- Opening Delimiter -
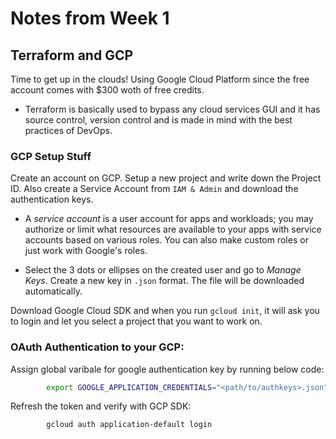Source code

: # Notes from Week 1

## Terraform and GCP

Time to get up in the clouds! Using Google Cloud Platform since the free account comes with $300 woth of free credits.

- Terraform is basically used to bypass any cloud services GUI and it has source control, version control and is made in mind with the best practices of DevOps.

### GCP Setup Stuff

Create an account on GCP. Setup a new project and write down the Project ID. Also create a Service Account from ``IAM & Admin`` and download the authentication keys. 

- A _service account_ is a user account for apps and workloads; you may authorize or limit what resources are available to your apps with service accounts based on various roles. You can also make custom roles or just work with Google's roles.

- Select the 3 dots or ellipses on the created user and go to _Manage Keys_. Create a new key in `.json` format. The file will be downloaded automatically.

Download Google Cloud SDK and when you run `gcloud init`, it will ask you to login and let you select a project that you want to work on. 

### OAuth Authentication to your GCP:

Assign global varibale for google authentication key by running below code:
```bash
        export GOOGLE_APPLICATION_CREDENTIALS="<path/to/authkeys>.json"
```


Refresh the token and verify with GCP SDK:
```bash
        gcloud auth application-default login
```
- Closing Delimiter -
**EXERCISE DESCRIPTION**
Your reply should be the entries copied exactly, with all images omitted.

**ANSWER TO THIS EXERCISE**
Source code

: # Notes from Week 1

## Terraform and GCP

Time to get up in the clouds! Using Google Cloud Platform since the free account comes with $300 woth of free credits.

- Terraform is basically used to bypass any cloud services GUI and it has source control, version control and is made in mind with the best practices of DevOps.

### GCP Setup Stuff

Create an account on GCP. Setup a new project and write down the Project ID. Also create a Service Account from ``IAM & Admin`` and download the authentication keys. 

- A _service account_ is a user account for apps and workloads; you may authorize or limit what resources are available to your apps with service accounts based on various roles. You can also make custom roles or just work with Google's roles.

- Select the 3 dots or ellipses on the created user and go to _Manage Keys_. Create a new key in `.json` format. The file will be downloaded automatically.

Download Google Cloud SDK and when you run `gcloud init`, it will ask you to login and let you select a project that you want to work on. 

### OAuth Authentication to your GCP:

Assign global varibale for google authentication key by running below code:
```bash
        export GOOGLE_APPLICATION_CREDENTIALS="<path/to/authkeys>.json"
```


Refresh the token and verify with GCP SDK:
```bash
        gcloud auth application-default login
```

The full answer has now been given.